» PROVIDED RECORDS:
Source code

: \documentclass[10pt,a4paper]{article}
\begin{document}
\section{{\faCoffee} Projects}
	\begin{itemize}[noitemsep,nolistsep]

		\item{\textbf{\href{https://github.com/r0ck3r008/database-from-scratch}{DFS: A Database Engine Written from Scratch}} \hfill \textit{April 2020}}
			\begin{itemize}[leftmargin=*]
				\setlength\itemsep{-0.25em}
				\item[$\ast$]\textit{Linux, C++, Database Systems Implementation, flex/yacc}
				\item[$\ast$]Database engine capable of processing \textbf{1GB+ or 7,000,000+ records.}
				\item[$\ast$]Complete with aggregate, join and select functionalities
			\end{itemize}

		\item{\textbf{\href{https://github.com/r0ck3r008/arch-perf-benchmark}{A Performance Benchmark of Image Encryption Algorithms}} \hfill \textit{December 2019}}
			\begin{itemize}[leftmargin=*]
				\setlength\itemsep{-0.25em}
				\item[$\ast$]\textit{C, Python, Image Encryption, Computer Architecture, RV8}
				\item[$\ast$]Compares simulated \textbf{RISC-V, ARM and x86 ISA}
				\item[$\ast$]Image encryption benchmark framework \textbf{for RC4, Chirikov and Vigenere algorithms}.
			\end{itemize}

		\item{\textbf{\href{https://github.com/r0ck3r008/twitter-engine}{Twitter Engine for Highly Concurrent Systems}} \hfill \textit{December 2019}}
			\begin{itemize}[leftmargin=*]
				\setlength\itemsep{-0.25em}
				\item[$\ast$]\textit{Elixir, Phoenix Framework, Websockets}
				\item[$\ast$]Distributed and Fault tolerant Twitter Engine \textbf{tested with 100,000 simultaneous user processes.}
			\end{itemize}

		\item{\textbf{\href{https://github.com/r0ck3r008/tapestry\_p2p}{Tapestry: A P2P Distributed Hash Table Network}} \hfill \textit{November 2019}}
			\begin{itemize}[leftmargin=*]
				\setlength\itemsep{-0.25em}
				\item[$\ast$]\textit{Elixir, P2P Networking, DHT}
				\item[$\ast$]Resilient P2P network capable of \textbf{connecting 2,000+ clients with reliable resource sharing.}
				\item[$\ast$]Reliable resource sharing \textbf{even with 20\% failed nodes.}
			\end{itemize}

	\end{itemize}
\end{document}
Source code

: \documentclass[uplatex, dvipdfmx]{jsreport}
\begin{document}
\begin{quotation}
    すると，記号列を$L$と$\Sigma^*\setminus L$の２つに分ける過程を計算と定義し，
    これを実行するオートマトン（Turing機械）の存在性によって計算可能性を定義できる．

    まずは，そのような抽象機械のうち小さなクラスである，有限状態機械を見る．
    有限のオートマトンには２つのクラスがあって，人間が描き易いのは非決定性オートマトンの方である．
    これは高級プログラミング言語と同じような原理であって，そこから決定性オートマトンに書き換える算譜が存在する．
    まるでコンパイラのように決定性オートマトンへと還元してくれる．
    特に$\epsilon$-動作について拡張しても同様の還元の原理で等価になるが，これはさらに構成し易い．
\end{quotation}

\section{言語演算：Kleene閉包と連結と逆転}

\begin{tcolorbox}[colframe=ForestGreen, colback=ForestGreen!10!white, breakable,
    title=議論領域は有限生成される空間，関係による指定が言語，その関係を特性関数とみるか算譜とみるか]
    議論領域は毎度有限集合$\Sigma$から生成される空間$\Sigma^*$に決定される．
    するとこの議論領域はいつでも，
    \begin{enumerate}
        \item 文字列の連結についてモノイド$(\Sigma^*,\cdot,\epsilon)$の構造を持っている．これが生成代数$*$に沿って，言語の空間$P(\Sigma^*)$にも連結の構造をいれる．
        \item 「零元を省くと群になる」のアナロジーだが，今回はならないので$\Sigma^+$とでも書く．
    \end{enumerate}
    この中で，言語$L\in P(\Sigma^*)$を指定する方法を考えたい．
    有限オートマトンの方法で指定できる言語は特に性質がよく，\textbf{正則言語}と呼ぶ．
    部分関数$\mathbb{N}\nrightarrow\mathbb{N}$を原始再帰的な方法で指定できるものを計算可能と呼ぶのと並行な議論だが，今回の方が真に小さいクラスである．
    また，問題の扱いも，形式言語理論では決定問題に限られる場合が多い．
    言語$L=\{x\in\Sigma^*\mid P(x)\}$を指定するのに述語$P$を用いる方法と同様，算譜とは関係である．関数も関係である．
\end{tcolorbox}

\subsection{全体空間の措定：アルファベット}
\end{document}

» WHAT TO PRODUCE:
A verbatim copy of the listing is to be returned in full.

» FINAL ANSWER:
Source code

: \documentclass[10pt,a4paper]{article}
\begin{document}
\section{{\faCoffee} Projects}
	\begin{itemize}[noitemsep,nolistsep]

		\item{\textbf{\href{https://github.com/r0ck3r008/database-from-scratch}{DFS: A Database Engine Written from Scratch}} \hfill \textit{April 2020}}
			\begin{itemize}[leftmargin=*]
				\setlength\itemsep{-0.25em}
				\item[$\ast$]\textit{Linux, C++, Database Systems Implementation, flex/yacc}
				\item[$\ast$]Database engine capable of processing \textbf{1GB+ or 7,000,000+ records.}
				\item[$\ast$]Complete with aggregate, join and select functionalities
			\end{itemize}

		\item{\textbf{\href{https://github.com/r0ck3r008/arch-perf-benchmark}{A Performance Benchmark of Image Encryption Algorithms}} \hfill \textit{December 2019}}
			\begin{itemize}[leftmargin=*]
				\setlength\itemsep{-0.25em}
				\item[$\ast$]\textit{C, Python, Image Encryption, Computer Architecture, RV8}
				\item[$\ast$]Compares simulated \textbf{RISC-V, ARM and x86 ISA}
				\item[$\ast$]Image encryption benchmark framework \textbf{for RC4, Chirikov and Vigenere algorithms}.
			\end{itemize}

		\item{\textbf{\href{https://github.com/r0ck3r008/twitter-engine}{Twitter Engine for Highly Concurrent Systems}} \hfill \textit{December 2019}}
			\begin{itemize}[leftmargin=*]
				\setlength\itemsep{-0.25em}
				\item[$\ast$]\textit{Elixir, Phoenix Framework, Websockets}
				\item[$\ast$]Distributed and Fault tolerant Twitter Engine \textbf{tested with 100,000 simultaneous user processes.}
			\end{itemize}

		\item{\textbf{\href{https://github.com/r0ck3r008/tapestry\_p2p}{Tapestry: A P2P Distributed Hash Table Network}} \hfill \textit{November 2019}}
			\begin{itemize}[leftmargin=*]
				\setlength\itemsep{-0.25em}
				\item[$\ast$]\textit{Elixir, P2P Networking, DHT}
				\item[$\ast$]Resilient P2P network capable of \textbf{connecting 2,000+ clients with reliable resource sharing.}
				\item[$\ast$]Reliable resource sharing \textbf{even with 20\% failed nodes.}
			\end{itemize}

	\end{itemize}
\end{document}
Source code

: \documentclass[uplatex, dvipdfmx]{jsreport}
\begin{document}
\begin{quotation}
    すると，記号列を$L$と$\Sigma^*\setminus L$の２つに分ける過程を計算と定義し，
    これを実行するオートマトン（Turing機械）の存在性によって計算可能性を定義できる．

    まずは，そのような抽象機械のうち小さなクラスである，有限状態機械を見る．
    有限のオートマトンには２つのクラスがあって，人間が描き易いのは非決定性オートマトンの方である．
    これは高級プログラミング言語と同じような原理であって，そこから決定性オートマトンに書き換える算譜が存在する．
    まるでコンパイラのように決定性オートマトンへと還元してくれる．
    特に$\epsilon$-動作について拡張しても同様の還元の原理で等価になるが，これはさらに構成し易い．
\end{quotation}

\section{言語演算：Kleene閉包と連結と逆転}

\begin{tcolorbox}[colframe=ForestGreen, colback=ForestGreen!10!white, breakable,
    title=議論領域は有限生成される空間，関係による指定が言語，その関係を特性関数とみるか算譜とみるか]
    議論領域は毎度有限集合$\Sigma$から生成される空間$\Sigma^*$に決定される．
    するとこの議論領域はいつでも，
    \begin{enumerate}
        \item 文字列の連結についてモノイド$(\Sigma^*,\cdot,\epsilon)$の構造を持っている．これが生成代数$*$に沿って，言語の空間$P(\Sigma^*)$にも連結の構造をいれる．
        \item 「零元を省くと群になる」のアナロジーだが，今回はならないので$\Sigma^+$とでも書く．
    \end{enumerate}
    この中で，言語$L\in P(\Sigma^*)$を指定する方法を考えたい．
    有限オートマトンの方法で指定できる言語は特に性質がよく，\textbf{正則言語}と呼ぶ．
    部分関数$\mathbb{N}\nrightarrow\mathbb{N}$を原始再帰的な方法で指定できるものを計算可能と呼ぶのと並行な議論だが，今回の方が真に小さいクラスである．
    また，問題の扱いも，形式言語理論では決定問題に限られる場合が多い．
    言語$L=\{x\in\Sigma^*\mid P(x)\}$を指定するのに述語$P$を用いる方法と同様，算譜とは関係である．関数も関係である．
\end{tcolorbox}

\subsection{全体空間の措定：アルファベット}
\end{document}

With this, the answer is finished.